> WHAT THIS TASK INVOLVES: In the listing, determine how many lines contain "dialog". The reply is that number alone.

> RECORDS TO USE:
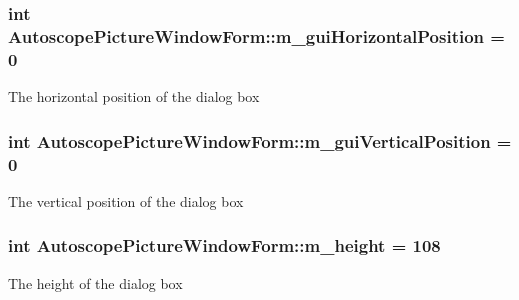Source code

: \subsubsection[{\texorpdfstring{m\+\_\+gui\+Horizontal\+Position}{m_guiHorizontalPosition}}]{\setlength{\rightskip}{0pt plus 5cm}int Autoscope\+Picture\+Window\+Form\+::m\+\_\+gui\+Horizontal\+Position = 0\hspace{0.3cm}{\ttfamily [private]}}\hypertarget{class_autoscope_picture_window_form_ab85a9e8a721d8b8f9d50c03d7dd91eaf}{}\label{class_autoscope_picture_window_form_ab85a9e8a721d8b8f9d50c03d7dd91eaf}
The horizontal position of the dialog box 
\subsubsection[{\texorpdfstring{m\+\_\+gui\+Vertical\+Position}{m_guiVerticalPosition}}]{\setlength{\rightskip}{0pt plus 5cm}int Autoscope\+Picture\+Window\+Form\+::m\+\_\+gui\+Vertical\+Position = 0\hspace{0.3cm}{\ttfamily [private]}}\hypertarget{class_autoscope_picture_window_form_acc65dba5ea960c1c8e38267b913a67d3}{}\label{class_autoscope_picture_window_form_acc65dba5ea960c1c8e38267b913a67d3}
The vertical position of the dialog box 
\subsubsection[{\texorpdfstring{m\+\_\+height}{m_height}}]{\setlength{\rightskip}{0pt plus 5cm}int Autoscope\+Picture\+Window\+Form\+::m\+\_\+height = 108\hspace{0.3cm}{\ttfamily [private]}}\hypertarget{class_autoscope_picture_window_form_aba2d2633eaffee2cff0babc6db1ab1e4}{}\label{class_autoscope_picture_window_form_aba2d2633eaffee2cff0babc6db1ab1e4}
The height of the dialog box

> SOLUTION TO THIS PROBLEM: 3